Filter the entries, keeping every line with the word "energy".
........
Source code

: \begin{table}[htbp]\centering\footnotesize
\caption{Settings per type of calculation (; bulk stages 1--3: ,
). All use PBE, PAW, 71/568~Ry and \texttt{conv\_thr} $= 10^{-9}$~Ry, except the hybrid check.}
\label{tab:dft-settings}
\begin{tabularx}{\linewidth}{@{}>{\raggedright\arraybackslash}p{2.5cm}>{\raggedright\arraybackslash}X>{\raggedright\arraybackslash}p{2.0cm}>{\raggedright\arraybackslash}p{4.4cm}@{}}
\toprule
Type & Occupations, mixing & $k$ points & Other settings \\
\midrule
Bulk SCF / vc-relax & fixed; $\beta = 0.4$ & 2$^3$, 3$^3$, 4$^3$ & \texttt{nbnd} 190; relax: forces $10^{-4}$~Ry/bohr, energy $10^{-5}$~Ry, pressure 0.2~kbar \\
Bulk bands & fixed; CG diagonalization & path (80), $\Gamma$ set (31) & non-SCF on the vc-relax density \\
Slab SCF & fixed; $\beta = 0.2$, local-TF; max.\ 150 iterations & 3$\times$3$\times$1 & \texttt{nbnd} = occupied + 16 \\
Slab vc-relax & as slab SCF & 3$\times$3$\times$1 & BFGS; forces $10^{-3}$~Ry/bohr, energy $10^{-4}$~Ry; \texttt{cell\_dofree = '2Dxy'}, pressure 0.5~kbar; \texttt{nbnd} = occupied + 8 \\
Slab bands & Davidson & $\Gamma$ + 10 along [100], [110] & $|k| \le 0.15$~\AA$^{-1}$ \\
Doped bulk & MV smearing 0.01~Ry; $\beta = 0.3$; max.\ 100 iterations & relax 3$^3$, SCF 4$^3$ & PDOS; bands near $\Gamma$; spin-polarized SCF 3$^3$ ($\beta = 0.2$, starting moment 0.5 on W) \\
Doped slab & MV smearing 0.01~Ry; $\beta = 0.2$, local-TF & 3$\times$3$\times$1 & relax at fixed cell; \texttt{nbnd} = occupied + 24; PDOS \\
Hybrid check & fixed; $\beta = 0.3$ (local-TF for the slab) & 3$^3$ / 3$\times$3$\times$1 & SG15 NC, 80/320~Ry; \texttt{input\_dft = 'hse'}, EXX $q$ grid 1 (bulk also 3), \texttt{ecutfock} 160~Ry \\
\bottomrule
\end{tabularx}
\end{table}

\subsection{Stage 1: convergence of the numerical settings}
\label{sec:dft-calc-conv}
........
Answer to the exercise:
Bulk SCF / vc-relax & fixed; $\beta = 0.4$ & 2$^3$, 3$^3$, 4$^3$ & \texttt{nbnd} 190; relax: forces $10^{-4}$~Ry/bohr, energy $10^{-5}$~Ry, pressure 0.2~kbar \\
Slab vc-relax & as slab SCF & 3$\times$3$\times$1 & BFGS; forces $10^{-3}$~Ry/bohr, energy $10^{-4}$~Ry; \texttt{cell\_dofree = '2Dxy'}, pressure 0.5~kbar; \texttt{nbnd} = occupied + 8 \\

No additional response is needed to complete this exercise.